::: INPUT FOR THIS TASK

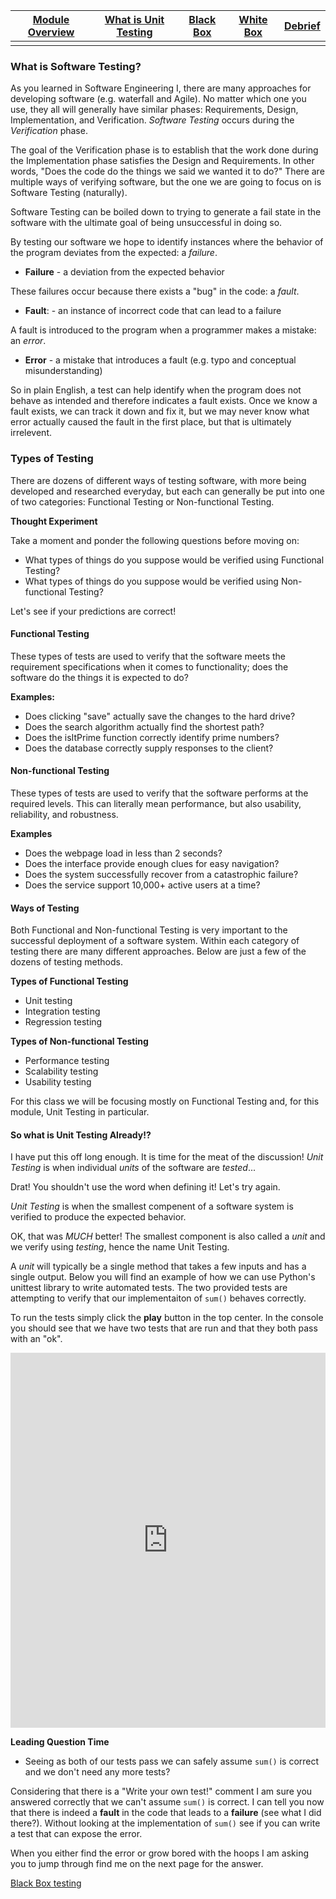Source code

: | [Module Overview](./unittest_module.md) | [What is Unit Testing](./what_is_unit_testing.md) | [Black Box](./black_box.md) | [White Box](./white_box.md) | [Debrief](./debrief.md) |
|-----------------|----------------------|-----------|-----------|---------|
|                 |                      |           |           |         |

### What is Software Testing?

As you learned in Software Engineering I, there are many approaches for developing software (e.g. waterfall and Agile). No matter which one you use, they all will generally have similar phases: Requirements, Design, Implementation, and Verification. _Software Testing_ occurs during the _Verification_ phase.

The goal of the Verification phase is to establish that the work done during the Implementation phase satisfies the Design and Requirements. In other words, "Does the code do the things we said we wanted it to do?" There are multiple ways of verifying software, but the one we are going to focus on is Software Testing (naturally).

Software Testing can be boiled down to trying to generate a fail state in the software with the ultimate goal of being unsuccessful in doing so.

By testing our software we hope to identify instances where the behavior of the program deviates from the expected: a _failure_.

* **Failure** - a deviation from the expected behavior

These failures occur because there exists a "bug" in the code: a _fault_.

* **Fault**: - an instance of incorrect code that can lead to a failure

A fault is introduced to the program when a programmer makes a mistake: an _error_.

* **Error** - a mistake that introduces a fault (e.g. typo and conceptual misunderstanding)

So in plain English, a test can help identify when the program does not behave as intended and therefore indicates a fault exists. Once we know a fault exists, we can track it down and fix it, but we may never know what error actually caused the fault in the first place, but that is ultimately irrelevent.

### Types of Testing

There are dozens of different ways of testing software, with more being developed and researched everyday, but each can generally be put into one of two categories: Functional Testing or Non-functional Testing.

**Thought Experiment**

Take a moment and ponder the following questions before moving on:

* What types of things do you suppose would be verified using Functional Testing?
* What types of things do you suppose would be verified using Non-functional Testing?

Let's see if your predictions are correct!

#### Functional Testing

These types of tests are used to verify that the software meets the requirement specifications when it comes to functionality; does the software do the things it is expected to do?

**Examples:**

* Does clicking "save" actually save the changes to the hard drive?
* Does the search algorithm actually find the shortest path?
* Does the isItPrime function correctly identify prime numbers?
* Does the database correctly supply responses to the client?

#### Non-functional Testing

These types of tests are used to verify that the software performs at the required levels. This can literally mean performance, but also usability, reliability, and robustness.

**Examples**

* Does the webpage load in less than 2 seconds?
* Does the interface provide enough clues for easy navigation?
* Does the system successfully recover from a catastrophic failure?
* Does the service support 10,000+ active users at a time?

#### Ways of Testing

Both Functional and Non-functional Testing is very important to the successful deployment of a software system. Within each category of testing there are many different approaches. Below are just a few of the dozens of testing methods.

**Types of Functional Testing**

* Unit testing
* Integration testing
* Regression testing

**Types of Non-functional Testing**

* Performance testing
* Scalability testing
* Usability testing

For this class we will be focusing mostly on Functional Testing and, for this module, Unit Testing in particular.

#### So what is Unit Testing Already!?

I have put this off long enough. It is time for the meat of the discussion! _Unit Testing_ is when individual _units_ of the software are _tested_...

Drat! You shouldn't use the word when defining it! Let's try again.

_Unit Testing_ is when the smallest compenent of a software system is verified to produce the expected behavior.

OK, that was _MUCH_ better! The smallest component is also called a _unit_ and we verify using _testing_, hence the name Unit Testing. 

A _unit_ will typically be a single method that takes a few inputs and has a single output. Below you will find an example of how we can use Python's unittest library to write automated tests. The two provided tests are attempting to verify that our implementaiton of `sum()` behaves correctly.

To run the tests simply click the **play** button in the top center. In the console you should see that we have two tests that are run and that they both pass with an "ok".

<iframe height="600px" width="100%" src="https://repl.it/@ericianni/whatisunittesting1?lite=true" scrolling="no" frameborder="no" allowtransparency="true" allowfullscreen="true" sandbox="allow-forms allow-pointer-lock allow-popups allow-same-origin allow-scripts allow-modals"></iframe>

**Leading Question Time**

* Seeing as both of our tests pass we can safely assume `sum()` is correct and we don't need any more tests?

Considering that there is a "Write your own test!" comment I am sure you answered correctly that we can't assume `sum()` is correct. I can tell you now that there is indeed a **fault** in the code that leads to a **failure** (see what I did there?). Without looking at the implementation of `sum()` see if you can write a test that can expose the error.

When you either find the error or grow bored with the hoops I am asking you to jump through find me on the next page for the answer.

[Black Box testing](./black_box.md)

::::::

**WHAT YOU NEED TO DO**
Which lines of the records contain "also"? Show each of them.

**EXERCISE ANSWER**
These types of tests are used to verify that the software performs at the required levels. This can literally mean performance, but also usability, reliability, and robustness.
OK, that was _MUCH_ better! The smallest component is also called a _unit_ and we verify using _testing_, hence the name Unit Testing. 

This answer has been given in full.